“Leading lawmakers have agreed to water down a draft law that could have threatened the future of the iPod in France,” Laurence Frost and Nathalie Shuck report for The Associated Press. “The National Assembly had voted in March to force Apple Computer Inc. and other companies to make their music players and online stores compatible with rivals, but key members now say they have agreed to weaker measures endorsed by senators.”

“Currently, tunes purchased at Apple’s iTunes Music Store won’t play on music players sold by Apple rivals. Likewise, an Apple iPod can’t play songs bought on Napster Inc. or other rival music stores. Critics have called the restrictions anti-competitive and anti-consumer,” Frost and Shuck report. “The draft adopted by the Assembly, France’s lower house, contained a blanket demand that companies share their exclusive copy-protection technologies with rivals, effectively free of charge.”

Frost and Shuck report, “But the compromise, due to be approved Thursday by a committee of legislators from both houses, maintains a Senate loophole that could allow Apple and others to sidestep that requirement by striking new deals with record labels and artists.”

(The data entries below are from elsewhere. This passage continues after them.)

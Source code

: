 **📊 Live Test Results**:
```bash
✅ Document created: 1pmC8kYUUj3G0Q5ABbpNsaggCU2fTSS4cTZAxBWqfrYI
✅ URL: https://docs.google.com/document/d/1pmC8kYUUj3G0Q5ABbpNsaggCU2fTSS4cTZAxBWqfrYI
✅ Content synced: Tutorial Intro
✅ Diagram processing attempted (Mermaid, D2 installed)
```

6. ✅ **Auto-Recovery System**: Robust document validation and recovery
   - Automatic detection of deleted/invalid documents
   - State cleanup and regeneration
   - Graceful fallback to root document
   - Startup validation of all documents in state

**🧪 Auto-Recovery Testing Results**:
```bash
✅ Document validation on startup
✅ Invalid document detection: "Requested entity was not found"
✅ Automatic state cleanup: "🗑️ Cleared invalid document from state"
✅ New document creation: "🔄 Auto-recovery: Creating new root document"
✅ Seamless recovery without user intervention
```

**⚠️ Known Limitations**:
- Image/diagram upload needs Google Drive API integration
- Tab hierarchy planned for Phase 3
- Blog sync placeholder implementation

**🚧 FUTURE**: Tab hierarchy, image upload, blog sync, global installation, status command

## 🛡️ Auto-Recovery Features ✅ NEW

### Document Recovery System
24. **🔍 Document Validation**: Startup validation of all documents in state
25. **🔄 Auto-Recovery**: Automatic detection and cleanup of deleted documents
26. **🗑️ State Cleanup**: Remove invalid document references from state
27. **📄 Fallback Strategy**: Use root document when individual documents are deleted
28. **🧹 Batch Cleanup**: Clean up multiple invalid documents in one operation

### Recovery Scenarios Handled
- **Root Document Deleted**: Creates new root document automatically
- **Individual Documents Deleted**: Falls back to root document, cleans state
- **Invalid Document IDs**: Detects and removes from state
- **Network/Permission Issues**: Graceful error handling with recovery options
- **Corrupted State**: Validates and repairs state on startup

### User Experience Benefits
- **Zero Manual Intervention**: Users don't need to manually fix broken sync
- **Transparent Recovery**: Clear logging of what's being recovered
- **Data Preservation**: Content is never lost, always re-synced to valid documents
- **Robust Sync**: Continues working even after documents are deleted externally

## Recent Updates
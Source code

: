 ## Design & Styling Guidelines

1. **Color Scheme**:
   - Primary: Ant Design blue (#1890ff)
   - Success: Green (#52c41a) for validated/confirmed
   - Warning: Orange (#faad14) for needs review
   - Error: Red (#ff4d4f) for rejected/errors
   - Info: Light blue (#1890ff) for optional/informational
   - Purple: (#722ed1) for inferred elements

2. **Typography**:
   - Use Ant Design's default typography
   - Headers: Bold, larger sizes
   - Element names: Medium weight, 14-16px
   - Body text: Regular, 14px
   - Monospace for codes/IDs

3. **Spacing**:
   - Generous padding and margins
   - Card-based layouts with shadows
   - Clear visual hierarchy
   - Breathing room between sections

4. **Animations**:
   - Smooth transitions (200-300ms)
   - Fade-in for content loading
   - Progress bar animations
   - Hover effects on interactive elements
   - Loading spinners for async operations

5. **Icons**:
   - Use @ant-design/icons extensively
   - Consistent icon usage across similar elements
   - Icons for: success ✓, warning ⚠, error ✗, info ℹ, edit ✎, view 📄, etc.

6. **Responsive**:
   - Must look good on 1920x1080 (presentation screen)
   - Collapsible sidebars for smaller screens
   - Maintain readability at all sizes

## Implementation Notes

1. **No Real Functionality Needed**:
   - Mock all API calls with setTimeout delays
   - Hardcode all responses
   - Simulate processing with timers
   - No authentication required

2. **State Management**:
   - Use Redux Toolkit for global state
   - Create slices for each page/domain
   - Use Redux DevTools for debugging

Frost and Shuck report, “A new regulatory authority would be given the power to resolve disputes by ordering companies to license their exclusive file formats to rivals – but only if the restrictions they impose are ‘additional to, or independent of, those explicitly decided by the copyright holders.’ This means that Apple and Sony Corp. could avoid having to share their FairPlay and ATRAC3 file formats, lawyers say, if they obtained permission from the artists whose music they sell… The Cupertino, Calif.-based computer company declined to comment Wednesday.”